まことくんのおなかの下の方に手を回して頭の上に頭をのせる。大体二人でいるときはこの体勢が基本かもしれない。
後ろからボクがべったりと張り付いてる体勢だから、日向クンとか霧切さんに見つかったらべりっと剥がされたりすることもあるけど。
「なぎとさん…? 」
ちょっとだけ舌足らずな声でまことくんがボクの名前を呼ぶ。
まことくんが「凪斗さん」って呼んでくれる声が好きだ。
特に今みたいに覚醒しきってないまことくんの声にはいつもとは違う甘さがあって、なんていうか、直接クるものがある。
「あんまり無理しちゃだめだよ、眠いんだったらベッドいく? 」
自分の欲を隠して、理解のあるいい恋人の振りをする。
本当はもうこのまま、まことくんをベッドに引きずり込んでいろいろしたいんだけど。
「んー…、つれてってくれる? 」
寝ぼけてるのか、なんなのか、まことくんはにこってかわいく、ほんとうにかわいく笑ってボクのほうをみた。

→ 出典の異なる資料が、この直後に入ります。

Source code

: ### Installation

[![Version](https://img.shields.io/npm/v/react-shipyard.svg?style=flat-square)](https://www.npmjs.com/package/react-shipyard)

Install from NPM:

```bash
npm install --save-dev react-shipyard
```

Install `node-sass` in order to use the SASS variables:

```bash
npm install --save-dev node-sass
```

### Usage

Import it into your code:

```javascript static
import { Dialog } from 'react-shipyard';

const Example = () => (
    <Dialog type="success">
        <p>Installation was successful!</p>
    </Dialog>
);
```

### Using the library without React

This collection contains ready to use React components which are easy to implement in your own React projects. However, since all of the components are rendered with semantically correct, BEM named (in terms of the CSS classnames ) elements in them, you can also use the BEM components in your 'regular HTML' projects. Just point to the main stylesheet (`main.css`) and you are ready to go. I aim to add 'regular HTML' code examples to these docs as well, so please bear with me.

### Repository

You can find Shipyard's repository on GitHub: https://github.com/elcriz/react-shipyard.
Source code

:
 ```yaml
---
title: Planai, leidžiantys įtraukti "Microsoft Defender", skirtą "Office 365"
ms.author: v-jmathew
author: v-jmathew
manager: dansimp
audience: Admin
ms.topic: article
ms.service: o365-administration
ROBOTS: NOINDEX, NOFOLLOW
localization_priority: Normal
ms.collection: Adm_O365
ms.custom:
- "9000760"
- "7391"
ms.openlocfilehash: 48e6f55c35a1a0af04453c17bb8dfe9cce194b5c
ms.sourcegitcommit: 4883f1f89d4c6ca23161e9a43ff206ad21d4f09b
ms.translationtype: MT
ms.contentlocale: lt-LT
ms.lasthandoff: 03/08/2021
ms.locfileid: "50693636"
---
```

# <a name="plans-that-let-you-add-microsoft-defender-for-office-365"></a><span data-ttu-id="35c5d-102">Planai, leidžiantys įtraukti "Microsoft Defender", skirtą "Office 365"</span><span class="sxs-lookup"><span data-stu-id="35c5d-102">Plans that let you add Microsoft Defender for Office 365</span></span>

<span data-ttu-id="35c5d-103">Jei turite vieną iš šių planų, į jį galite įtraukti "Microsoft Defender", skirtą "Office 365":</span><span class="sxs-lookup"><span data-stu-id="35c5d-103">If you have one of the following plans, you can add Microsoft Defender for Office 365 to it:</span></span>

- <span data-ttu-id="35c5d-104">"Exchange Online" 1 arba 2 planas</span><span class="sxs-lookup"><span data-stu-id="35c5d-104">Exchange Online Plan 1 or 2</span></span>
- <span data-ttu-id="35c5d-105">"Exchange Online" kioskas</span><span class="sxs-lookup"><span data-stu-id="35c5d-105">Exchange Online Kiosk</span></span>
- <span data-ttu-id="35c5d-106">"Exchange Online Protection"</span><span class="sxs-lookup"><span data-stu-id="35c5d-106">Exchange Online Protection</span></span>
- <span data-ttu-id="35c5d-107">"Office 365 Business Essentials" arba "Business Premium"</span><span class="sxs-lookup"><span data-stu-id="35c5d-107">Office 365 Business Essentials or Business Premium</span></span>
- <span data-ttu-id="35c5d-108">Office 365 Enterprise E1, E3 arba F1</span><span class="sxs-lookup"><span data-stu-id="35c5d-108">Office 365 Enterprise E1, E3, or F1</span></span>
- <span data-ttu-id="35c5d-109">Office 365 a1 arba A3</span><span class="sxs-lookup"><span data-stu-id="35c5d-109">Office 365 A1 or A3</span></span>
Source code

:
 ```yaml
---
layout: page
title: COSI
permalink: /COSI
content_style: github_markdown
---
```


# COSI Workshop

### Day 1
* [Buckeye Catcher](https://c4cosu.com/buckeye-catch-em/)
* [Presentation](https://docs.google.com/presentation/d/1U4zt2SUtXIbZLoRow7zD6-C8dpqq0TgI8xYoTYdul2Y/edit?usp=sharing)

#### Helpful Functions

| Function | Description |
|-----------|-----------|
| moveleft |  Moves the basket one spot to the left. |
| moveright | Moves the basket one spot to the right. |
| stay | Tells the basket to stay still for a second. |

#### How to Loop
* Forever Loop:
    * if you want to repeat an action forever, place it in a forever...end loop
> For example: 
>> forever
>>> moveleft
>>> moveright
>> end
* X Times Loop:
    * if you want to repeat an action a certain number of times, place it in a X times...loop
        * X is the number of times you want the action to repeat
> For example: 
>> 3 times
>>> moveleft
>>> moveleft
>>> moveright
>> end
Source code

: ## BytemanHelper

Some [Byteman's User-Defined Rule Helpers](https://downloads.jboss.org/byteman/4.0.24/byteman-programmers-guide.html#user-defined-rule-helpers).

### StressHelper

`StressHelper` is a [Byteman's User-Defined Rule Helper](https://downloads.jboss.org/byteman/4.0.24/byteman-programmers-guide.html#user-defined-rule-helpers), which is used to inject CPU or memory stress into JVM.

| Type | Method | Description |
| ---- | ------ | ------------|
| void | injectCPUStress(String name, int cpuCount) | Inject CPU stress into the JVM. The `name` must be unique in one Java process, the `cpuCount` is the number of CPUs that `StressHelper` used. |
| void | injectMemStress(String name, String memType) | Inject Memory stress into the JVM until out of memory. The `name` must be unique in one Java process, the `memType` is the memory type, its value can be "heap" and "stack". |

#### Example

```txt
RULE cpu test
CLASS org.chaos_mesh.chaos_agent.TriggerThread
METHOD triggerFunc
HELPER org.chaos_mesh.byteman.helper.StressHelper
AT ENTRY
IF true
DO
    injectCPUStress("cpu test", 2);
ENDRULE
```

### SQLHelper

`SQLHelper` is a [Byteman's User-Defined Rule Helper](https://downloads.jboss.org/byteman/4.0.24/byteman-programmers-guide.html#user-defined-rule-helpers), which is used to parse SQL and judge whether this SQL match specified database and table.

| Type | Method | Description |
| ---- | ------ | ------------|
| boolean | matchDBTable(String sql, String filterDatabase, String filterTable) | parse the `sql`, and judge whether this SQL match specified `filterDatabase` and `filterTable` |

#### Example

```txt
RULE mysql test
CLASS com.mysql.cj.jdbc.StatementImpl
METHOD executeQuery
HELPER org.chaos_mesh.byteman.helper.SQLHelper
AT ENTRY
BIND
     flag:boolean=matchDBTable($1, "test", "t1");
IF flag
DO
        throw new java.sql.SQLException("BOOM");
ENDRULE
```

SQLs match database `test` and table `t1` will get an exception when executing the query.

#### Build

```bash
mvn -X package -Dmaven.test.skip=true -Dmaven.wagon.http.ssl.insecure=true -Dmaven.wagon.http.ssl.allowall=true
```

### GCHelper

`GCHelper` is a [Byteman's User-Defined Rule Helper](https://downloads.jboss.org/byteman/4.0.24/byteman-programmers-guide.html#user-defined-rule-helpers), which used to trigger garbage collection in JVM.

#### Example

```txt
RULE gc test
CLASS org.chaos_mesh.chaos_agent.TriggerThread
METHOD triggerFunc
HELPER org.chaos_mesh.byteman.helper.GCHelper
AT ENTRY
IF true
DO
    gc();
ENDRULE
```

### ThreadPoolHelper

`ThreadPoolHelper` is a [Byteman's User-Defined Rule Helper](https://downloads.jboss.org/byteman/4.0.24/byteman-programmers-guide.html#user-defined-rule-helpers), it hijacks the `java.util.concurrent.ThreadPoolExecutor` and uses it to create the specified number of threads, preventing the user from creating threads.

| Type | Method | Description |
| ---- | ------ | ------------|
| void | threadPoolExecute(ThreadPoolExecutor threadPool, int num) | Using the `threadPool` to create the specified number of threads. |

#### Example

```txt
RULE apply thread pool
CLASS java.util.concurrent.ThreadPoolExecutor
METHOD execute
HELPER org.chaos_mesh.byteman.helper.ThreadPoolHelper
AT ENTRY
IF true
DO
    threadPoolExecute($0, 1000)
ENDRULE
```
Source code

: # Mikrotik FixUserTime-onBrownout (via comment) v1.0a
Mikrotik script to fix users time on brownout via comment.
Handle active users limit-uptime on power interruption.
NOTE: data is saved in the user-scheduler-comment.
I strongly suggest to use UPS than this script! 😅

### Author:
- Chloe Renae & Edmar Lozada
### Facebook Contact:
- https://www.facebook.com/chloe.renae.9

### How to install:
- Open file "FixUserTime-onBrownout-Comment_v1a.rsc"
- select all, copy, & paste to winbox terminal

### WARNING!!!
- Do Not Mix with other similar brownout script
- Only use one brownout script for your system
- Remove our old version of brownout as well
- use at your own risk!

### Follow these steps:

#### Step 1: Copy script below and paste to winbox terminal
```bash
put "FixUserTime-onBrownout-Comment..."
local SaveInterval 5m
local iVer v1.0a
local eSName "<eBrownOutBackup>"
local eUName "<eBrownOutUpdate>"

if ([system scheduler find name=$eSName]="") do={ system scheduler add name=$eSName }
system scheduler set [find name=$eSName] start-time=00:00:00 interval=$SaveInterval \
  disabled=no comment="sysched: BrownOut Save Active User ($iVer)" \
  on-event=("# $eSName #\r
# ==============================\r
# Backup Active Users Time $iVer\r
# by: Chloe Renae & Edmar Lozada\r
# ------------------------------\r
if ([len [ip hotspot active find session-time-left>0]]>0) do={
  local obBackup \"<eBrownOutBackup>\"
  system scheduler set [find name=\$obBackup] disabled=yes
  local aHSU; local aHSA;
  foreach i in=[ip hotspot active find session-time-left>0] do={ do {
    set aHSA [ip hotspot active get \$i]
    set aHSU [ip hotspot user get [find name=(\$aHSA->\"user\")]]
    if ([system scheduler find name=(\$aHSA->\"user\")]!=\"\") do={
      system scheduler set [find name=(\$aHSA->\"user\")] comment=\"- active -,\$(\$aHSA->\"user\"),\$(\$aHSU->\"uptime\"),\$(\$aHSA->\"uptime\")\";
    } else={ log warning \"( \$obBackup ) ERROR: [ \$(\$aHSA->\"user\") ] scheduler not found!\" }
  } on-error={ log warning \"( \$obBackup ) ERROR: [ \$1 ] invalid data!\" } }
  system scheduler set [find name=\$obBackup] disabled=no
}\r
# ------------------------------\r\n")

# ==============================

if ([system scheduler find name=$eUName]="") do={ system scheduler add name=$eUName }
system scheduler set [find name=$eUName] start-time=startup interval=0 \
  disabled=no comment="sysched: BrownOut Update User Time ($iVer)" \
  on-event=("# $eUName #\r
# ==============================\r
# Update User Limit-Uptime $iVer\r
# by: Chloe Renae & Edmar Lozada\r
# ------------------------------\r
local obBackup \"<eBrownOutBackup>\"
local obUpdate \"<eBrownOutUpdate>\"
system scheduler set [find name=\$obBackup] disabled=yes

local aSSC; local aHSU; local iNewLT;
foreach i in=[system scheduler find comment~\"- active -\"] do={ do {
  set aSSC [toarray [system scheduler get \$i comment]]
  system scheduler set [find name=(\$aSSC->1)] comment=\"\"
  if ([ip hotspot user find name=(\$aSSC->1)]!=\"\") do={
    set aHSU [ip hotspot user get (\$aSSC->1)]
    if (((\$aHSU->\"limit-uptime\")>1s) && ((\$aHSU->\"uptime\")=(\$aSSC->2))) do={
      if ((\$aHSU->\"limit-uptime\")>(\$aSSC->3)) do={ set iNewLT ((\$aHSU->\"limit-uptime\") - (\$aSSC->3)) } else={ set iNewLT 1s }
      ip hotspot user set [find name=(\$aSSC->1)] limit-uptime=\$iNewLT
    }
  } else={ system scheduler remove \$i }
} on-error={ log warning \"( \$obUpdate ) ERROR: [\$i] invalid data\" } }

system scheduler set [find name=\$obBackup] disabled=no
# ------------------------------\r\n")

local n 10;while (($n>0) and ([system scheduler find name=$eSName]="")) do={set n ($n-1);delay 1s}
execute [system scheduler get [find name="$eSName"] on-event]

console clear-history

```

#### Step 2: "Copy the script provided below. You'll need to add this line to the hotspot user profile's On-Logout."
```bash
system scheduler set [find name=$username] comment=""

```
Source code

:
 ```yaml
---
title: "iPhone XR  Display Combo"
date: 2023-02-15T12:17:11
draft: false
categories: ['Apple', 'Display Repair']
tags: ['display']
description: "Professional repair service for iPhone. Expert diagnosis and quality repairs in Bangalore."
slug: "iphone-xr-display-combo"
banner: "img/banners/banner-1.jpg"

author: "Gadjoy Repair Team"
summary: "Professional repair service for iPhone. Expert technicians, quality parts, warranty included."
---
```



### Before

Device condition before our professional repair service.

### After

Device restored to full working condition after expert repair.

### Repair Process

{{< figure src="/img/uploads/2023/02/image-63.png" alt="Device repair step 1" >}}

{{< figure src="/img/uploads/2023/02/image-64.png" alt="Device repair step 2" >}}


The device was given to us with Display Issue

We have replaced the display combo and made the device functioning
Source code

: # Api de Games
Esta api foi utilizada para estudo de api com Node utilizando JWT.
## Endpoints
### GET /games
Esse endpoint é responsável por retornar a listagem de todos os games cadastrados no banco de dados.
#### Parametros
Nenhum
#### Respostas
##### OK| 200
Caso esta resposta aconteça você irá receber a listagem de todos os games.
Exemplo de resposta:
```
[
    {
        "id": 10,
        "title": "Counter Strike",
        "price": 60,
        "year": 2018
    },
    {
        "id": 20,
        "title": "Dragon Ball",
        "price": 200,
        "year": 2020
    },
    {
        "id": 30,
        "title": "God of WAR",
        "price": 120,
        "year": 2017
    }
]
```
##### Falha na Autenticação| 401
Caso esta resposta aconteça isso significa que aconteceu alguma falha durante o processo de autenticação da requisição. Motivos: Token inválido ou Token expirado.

ええと、これって据え膳ってやつだよね。こんなかわいいまことくんにこたえないって男としてどうかと思うよね!
さっきまでの理解あるいい恋人の仮面なんてかなぐり捨てる。欲に溺れてる?それでもいいよね。とばかりにボクは綺麗に自分の欲で理性の蓋を閉めた。
細いまことくんの体を抱き上げて、後ろのベッドに優しく下ろす。ついでに鍵も閉めて、またまことくんのところに戻った。
「なぎとさんだー」
くすくす、と笑っているまことくんの胸元に手を伸ばす。ひとつ、ふたつ、とぼたんをはずすと白い肌が露わになった。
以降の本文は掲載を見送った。